[[ DATA SUPPLIED, beginning ]]

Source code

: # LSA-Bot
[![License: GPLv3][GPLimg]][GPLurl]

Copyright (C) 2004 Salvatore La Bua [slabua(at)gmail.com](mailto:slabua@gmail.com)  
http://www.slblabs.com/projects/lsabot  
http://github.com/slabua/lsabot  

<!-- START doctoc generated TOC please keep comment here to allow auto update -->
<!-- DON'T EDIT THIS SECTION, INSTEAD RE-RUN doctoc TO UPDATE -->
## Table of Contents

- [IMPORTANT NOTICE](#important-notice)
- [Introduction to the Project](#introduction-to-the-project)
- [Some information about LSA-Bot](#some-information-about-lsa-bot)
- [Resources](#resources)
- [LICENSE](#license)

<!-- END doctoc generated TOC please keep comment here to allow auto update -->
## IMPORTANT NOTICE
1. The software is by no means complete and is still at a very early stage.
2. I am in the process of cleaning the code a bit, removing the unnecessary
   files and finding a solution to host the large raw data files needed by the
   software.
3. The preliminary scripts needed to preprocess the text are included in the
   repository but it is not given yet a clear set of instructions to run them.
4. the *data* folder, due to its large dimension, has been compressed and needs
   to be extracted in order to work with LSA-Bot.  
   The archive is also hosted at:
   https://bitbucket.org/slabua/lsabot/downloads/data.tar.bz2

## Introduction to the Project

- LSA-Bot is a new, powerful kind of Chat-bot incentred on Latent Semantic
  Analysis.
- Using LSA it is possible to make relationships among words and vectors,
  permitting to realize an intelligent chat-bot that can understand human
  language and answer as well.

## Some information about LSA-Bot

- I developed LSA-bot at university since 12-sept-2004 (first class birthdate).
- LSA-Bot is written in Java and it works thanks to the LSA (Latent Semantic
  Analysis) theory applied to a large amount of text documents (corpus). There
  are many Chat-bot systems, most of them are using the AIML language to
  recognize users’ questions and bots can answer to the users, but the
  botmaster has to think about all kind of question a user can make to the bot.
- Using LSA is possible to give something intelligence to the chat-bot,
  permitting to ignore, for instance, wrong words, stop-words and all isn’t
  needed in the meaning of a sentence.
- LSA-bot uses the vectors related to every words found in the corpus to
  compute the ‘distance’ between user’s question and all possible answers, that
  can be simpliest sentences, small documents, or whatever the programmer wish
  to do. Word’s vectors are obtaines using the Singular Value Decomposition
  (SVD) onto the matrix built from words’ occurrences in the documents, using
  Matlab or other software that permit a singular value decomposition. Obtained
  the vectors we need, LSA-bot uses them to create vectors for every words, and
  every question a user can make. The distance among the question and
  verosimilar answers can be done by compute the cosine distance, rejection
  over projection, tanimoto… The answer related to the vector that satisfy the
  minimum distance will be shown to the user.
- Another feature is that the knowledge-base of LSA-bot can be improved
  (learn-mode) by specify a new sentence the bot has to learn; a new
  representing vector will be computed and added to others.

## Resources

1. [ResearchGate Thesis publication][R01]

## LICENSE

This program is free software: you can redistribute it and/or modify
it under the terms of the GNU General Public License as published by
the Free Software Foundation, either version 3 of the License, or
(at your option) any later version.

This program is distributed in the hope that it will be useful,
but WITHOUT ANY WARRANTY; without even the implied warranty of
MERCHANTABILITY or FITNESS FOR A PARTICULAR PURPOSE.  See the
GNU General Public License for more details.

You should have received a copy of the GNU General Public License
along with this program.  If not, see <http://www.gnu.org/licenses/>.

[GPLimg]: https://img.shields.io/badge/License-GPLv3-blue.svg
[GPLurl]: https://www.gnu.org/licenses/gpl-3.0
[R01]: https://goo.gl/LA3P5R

[[ DATA SUPPLIED, end ]]

WHAT TO WORK ON ▸
Show all of the lines above in which "slabua" is present.

EXERCISE RESPONSE ▸
Copyright (C) 2004 Salvatore La Bua [slabua(at)gmail.com](mailto:slabua@gmail.com)  
http://github.com/slabua/lsabot  
   https://bitbucket.org/slabua/lsabot/downloads/data.tar.bz2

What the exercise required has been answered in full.